Sometimes, having the world against you is a good thing. You realize whatever you’re trying to accomplish is bigger than what most people believe is possible. And if you were to accomplish it, the world would bow down in adoration.
You wouldn’t think the world would be against a new kind of vegan cereal bar. But only 6% of U.S. consumers claim to be vegan. And most people don’t understand vegetarianism let alone veganism. (You’re vegetarian? Ok, I’ll fix chicken!)
When Beryl Stafford began baking oat bars and wrapping them in Saran wrap, she wasn’t exactly gunning to change the world’s mind about vegan snacks. Instead, she was hoping to avoid a boring 9-5 and the whole panty-hose and uncomfortable pants-suit culture.

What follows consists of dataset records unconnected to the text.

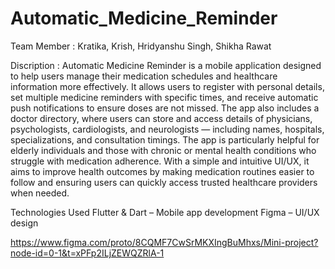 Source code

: # Automatic_Medicine_Reminder
Team Member : Kratika, Krish, Hridyanshu Singh, Shikha Rawat

Discription : Automatic Medicine Reminder is a mobile application designed to help users manage their medication schedules and healthcare information more effectively. It allows users to register with personal details, set multiple medicine reminders with specific times, and receive automatic push notifications to ensure doses are not missed. The app also includes a doctor directory, where users can store and access details of physicians, psychologists, cardiologists, and neurologists — including names, hospitals, specializations, and consultation timings.
The app is particularly helpful for elderly individuals and those with chronic or mental health conditions who struggle with medication adherence. With a simple and intuitive UI/UX, it aims to improve health outcomes by making medication routines easier to follow and ensuring users can quickly access trusted healthcare providers when needed.

Technologies Used
Flutter & Dart – Mobile app development
Figma – UI/UX design

https://www.figma.com/proto/8CQMF7CwSrMKXIngBuMhxs/Mini-project?node-id=0-1&t=xPFp2ILjZEWQZRlA-1
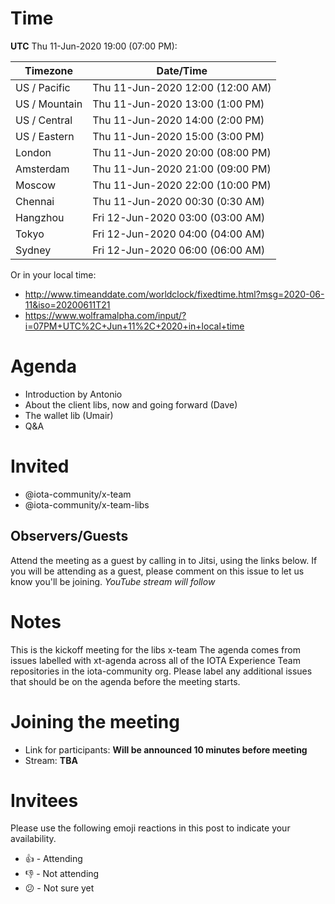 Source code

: # Time
**UTC** Thu 11-Jun-2020 19:00 (07:00 PM):

Timezone | Date/Time
-- | --
US / Pacific | Thu 11-Jun-2020 12:00 (12:00 AM)
US / Mountain | Thu 11-Jun-2020 13:00 (1:00 PM)
US / Central | Thu 11-Jun-2020 14:00 (2:00 PM)
US / Eastern | Thu 11-Jun-2020 15:00 (3:00 PM)
London | Thu 11-Jun-2020 20:00 (08:00 PM)
Amsterdam | Thu 11-Jun-2020 21:00 (09:00 PM)
Moscow | Thu 11-Jun-2020 22:00 (10:00 PM)
Chennai | Thu 11-Jun-2020 00:30 (0:30 AM)
Hangzhou | Fri 12-Jun-2020 03:00 (03:00 AM)
Tokyo | Fri 12-Jun-2020 04:00 (04:00 AM)
Sydney | Fri 12-Jun-2020 06:00 (06:00 AM)

Or in your local time:

* http://www.timeanddate.com/worldclock/fixedtime.html?msg=2020-06-11&iso=20200611T21
* https://www.wolframalpha.com/input/?i=07PM+UTC%2C+Jun+11%2C+2020+in+local+time

# Agenda

* Introduction by Antonio
* About the client libs, now and going forward (Dave)
* The wallet lib (Umair)
* Q&A

# Invited

* @iota-community/x-team
* @iota-community/x-team-libs

## Observers/Guests

Attend the meeting as a guest by calling in to Jitsi, using the links below. If you will be attending as a guest, please comment on this issue to let us know you'll be joining.
_YouTube stream will follow_

# Notes

This is the kickoff meeting for the libs x-team
The agenda comes from issues labelled with xt-agenda across all of the IOTA Experience Team repositories in the iota-community org. Please label any additional issues that should be on the agenda before the meeting starts.

# Joining the meeting

* Link for participants: **Will be announced 10 minutes before meeting**
* Stream: **TBA**

# Invitees

Please use the following emoji reactions in this post to indicate your
availability.

* :+1: - Attending
* :-1: - Not attending
* :confused: - Not sure yet

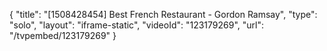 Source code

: {
    "title": "[1508428454] Best French Restaurant - Gordon Ramsay",
    "type": "solo",
    "layout": "iframe-static",
    "videoId": "123179269",
    "url": "\/tvpembed\/123179269"
} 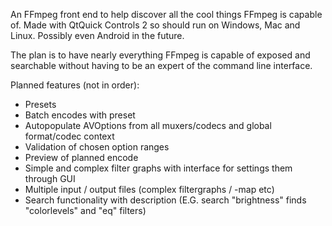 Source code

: An FFmpeg front end to help discover all the cool things FFmpeg is capable of.
Made with QtQuick Controls 2 so should run on Windows, Mac and Linux. Possibly even Android in the future.

The plan is to have nearly everything FFmpeg is capable of exposed and searchable without having to be an expert of the command line interface.

Planned features (not in order):
- Presets
- Batch encodes with preset
- Autopopulate AVOptions from all muxers/codecs and global format/codec context 
- Validation of chosen option ranges
- Preview of planned encode
- Simple and complex filter graphs with interface for settings them through GUI
- Multiple input / output files (complex filtergraphs / -map etc)
- Search functionality with description (E.G. search "brightness" finds "colorlevels" and "eq" filters)
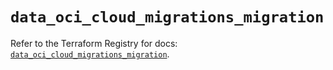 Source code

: # `data_oci_cloud_migrations_migration`

Refer to the Terraform Registry for docs: [`data_oci_cloud_migrations_migration`](https://registry.terraform.io/providers/oracle/oci/6.37.0/docs/data-sources/cloud_migrations_migration).
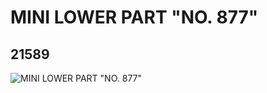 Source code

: # MINI LOWER PART "NO. 877"
## 21589
![MINI LOWER PART "NO. 877"](https://lc-www-live-s.legocdn.com/media/bricks/5/2/6117277.jpg) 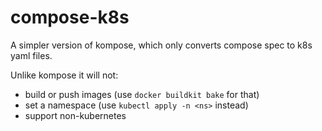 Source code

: # compose-k8s

A simpler version of kompose, which only converts compose spec to k8s yaml files.

Unlike kompose it will not:
- build or push images (use `docker buildkit bake` for that)
- set a namespace (use `kubectl apply -n <ns>` instead)
- support non-kubernetes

Here’s how she fought through the naysayers and came out on top. Hint: she never gave into the pants-suit culture.
1. Stafford Started Small and Local
Whenever you buy a cookie at your local cafe, you might be eating the next great snack food. Often, part-time bakers will sell primarily to local cafes with no thought to conquering the world with their baked goods. Beryll Stafford was no different.

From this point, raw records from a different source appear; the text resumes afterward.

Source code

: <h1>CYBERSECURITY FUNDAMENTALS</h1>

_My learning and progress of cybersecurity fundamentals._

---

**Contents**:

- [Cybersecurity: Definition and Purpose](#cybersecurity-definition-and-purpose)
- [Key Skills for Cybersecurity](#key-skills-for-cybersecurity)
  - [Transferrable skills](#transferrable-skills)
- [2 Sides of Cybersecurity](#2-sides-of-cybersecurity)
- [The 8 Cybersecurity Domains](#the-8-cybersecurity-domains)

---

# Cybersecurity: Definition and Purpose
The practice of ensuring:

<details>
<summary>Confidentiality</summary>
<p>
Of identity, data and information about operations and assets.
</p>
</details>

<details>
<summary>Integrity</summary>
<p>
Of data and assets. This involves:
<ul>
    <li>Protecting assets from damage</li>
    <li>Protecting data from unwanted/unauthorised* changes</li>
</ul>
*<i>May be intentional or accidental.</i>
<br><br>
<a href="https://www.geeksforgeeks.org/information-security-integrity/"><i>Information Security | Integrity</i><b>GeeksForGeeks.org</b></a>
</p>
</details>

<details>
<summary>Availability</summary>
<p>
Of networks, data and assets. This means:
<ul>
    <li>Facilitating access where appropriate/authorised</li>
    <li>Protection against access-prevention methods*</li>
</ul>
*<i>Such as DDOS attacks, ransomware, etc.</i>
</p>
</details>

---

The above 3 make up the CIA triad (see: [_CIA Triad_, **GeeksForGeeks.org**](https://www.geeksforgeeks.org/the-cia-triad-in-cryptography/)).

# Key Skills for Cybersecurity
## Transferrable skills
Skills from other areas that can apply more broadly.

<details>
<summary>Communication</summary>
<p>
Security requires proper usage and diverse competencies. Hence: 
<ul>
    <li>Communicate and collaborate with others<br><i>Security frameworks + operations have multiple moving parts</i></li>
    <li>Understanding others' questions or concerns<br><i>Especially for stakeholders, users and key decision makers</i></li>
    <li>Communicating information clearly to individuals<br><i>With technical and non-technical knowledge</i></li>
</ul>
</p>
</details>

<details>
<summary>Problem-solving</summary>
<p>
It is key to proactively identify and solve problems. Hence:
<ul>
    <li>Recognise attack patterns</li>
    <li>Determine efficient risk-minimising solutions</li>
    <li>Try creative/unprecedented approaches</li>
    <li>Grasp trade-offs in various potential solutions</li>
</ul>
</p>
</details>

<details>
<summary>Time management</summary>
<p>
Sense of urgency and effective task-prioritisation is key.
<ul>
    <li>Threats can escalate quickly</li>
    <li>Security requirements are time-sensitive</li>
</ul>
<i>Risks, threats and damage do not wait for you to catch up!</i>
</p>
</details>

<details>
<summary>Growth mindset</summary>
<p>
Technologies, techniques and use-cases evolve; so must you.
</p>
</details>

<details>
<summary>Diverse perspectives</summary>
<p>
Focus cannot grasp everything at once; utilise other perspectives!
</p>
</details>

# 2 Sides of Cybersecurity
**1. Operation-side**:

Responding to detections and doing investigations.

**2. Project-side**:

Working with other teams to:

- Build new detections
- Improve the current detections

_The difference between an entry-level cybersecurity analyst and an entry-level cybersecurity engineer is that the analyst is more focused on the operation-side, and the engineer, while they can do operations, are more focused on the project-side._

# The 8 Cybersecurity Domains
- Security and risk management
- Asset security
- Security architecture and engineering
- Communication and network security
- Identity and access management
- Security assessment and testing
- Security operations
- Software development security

Recently divorced, Stafford’s lawyer told her to get a job. She thought this was rude and instead decided to start a business instead. She rented a small commercial kitchen and began baking a few hours a week. She joined up with a local food accelerator to learn about the food business as well.

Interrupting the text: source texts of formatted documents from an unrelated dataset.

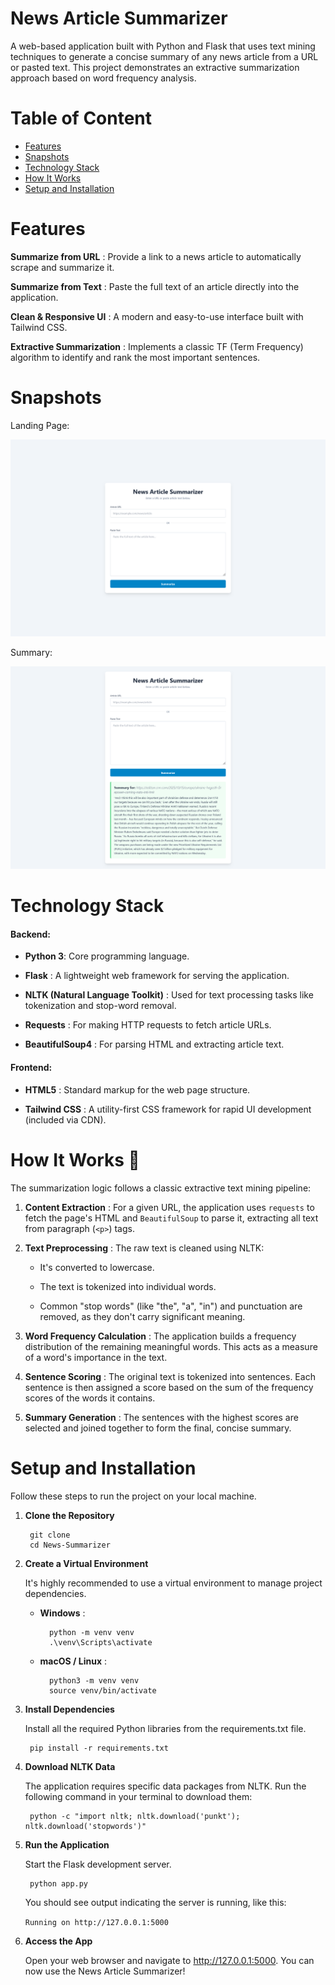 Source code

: # News Article Summarizer

A web-based application built with Python and Flask that uses text mining techniques to generate a concise summary of any news article from a URL or pasted text. This project demonstrates an extractive summarization approach based on word frequency analysis.

# Table of Content

- [Features](#features)
- [Snapshots](#snapshots)
- [Technology Stack](#technology-stack)
- [How It Works](#how-it-works-)
- [Setup and Installation](#setup-and-installation)

# Features

**Summarize from URL** : Provide a link to a news article to automatically scrape and summarize it.

**Summarize from Text** : Paste the full text of an article directly into the application.

**Clean & Responsive UI** : A modern and easy-to-use interface built with Tailwind CSS.

**Extractive Summarization** : Implements a classic TF (Term Frequency) algorithm to identify and rank the most important sentences.

# Snapshots

Landing Page: 

![Landing Page](https://github.com/YashovardhanGupta/Article-Summarizer/blob/main/snapshots/Landing_page.png?raw=true)

Summary:

![Summary](https://github.com/YashovardhanGupta/Article-Summarizer/blob/main/snapshots/Summary.png?raw=true)

# Technology Stack

#### Backend:

- **Python 3**: Core programming language.

- **Flask** : A lightweight web framework for serving the application.

- **NLTK (Natural Language Toolkit)** : Used for text processing tasks like tokenization and stop-word removal.

- **Requests** : For making HTTP requests to fetch article URLs.

- **BeautifulSoup4** : For parsing HTML and extracting article text.

#### Frontend:

- **HTML5** : Standard markup for the web page structure.

- **Tailwind CSS** : A utility-first CSS framework for rapid UI development (included via CDN).

# How It Works 🧠

The summarization logic follows a classic extractive text mining pipeline:

1. **Content Extraction** : For a given URL, the application uses `requests` to fetch the page's HTML and `BeautifulSoup` to parse it, extracting all text from paragraph (`<p>`) tags.

2. **Text Preprocessing** : The raw text is cleaned using NLTK:

    - It's converted to lowercase.

    - The text is tokenized into individual words.

    - Common "stop words" (like "the", "a", "in") and punctuation are removed, as they don't carry significant meaning.

3. **Word Frequency Calculation** : The application builds a frequency distribution of the remaining meaningful words. This acts as a measure of a word's importance in the text.

4. **Sentence Scoring** : The original text is tokenized into sentences. Each sentence is then assigned a score based on the sum of the frequency scores of the words it contains.

5. **Summary Generation** : The sentences with the highest scores are selected and joined together to form the final, concise summary.

# Setup and Installation

Follow these steps to run the project on your local machine.
1. **Clone the Repository**

        git clone 
        cd News-Summarizer

2. **Create a Virtual Environment**

    It's highly recommended to use a virtual environment to manage project dependencies.

    - **Windows** :

            python -m venv venv
            .\venv\Scripts\activate

    - **macOS / Linux** :

            python3 -m venv venv
            source venv/bin/activate

3. **Install Dependencies**

    Install all the required Python libraries from the requirements.txt file.

        pip install -r requirements.txt

4. **Download NLTK Data**

    The application requires specific data packages from NLTK. Run the following command in your terminal to download them:

        python -c "import nltk; nltk.download('punkt'); nltk.download('stopwords')"

5. **Run the Application**

    Start the Flask development server.

        python app.py

    You should see output indicating the server is running, like this:

    `Running on http://127.0.0.1:5000`
6. **Access the App**

    Open your web browser and navigate to http://127.0.0.1:5000. You can now use the News Article Summarizer!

She spent several years baking part time and selling to localÂ cafes. She never expected her products to leave her small city in the Colorado foothills.
It wasn’t until the local Whole Foods purchasing agent tried Stafford’s bars, did the possibility of larger dreams become a reality. All it took was an impromptu pitch and she had the regional office giving her a call about expanding to 20 different stores.
It was then she realized it was possible to turn her side business into a main gig.
2. Sometimes it Takes Boots on the Ground
Like all great revolutions, Beryl Stafford’s vegan snack product relied on a ground game to rival the biggest political campaign.Â She actually went to southern California and hand-delivered bars to Whole Foods reps in store.
She eventually found a distributor in the area willing to ship her product en mass. This was the gateway to a larger operation.
A boots-on-the-ground strategy isn’t exactly glamorous. The trouble with having the world (and even your accountant) against you, is that you’re the general and the army. You work all the hours and do all the work. Yes, you have nobody telling you what to do, but your ambition becomes your slave driver.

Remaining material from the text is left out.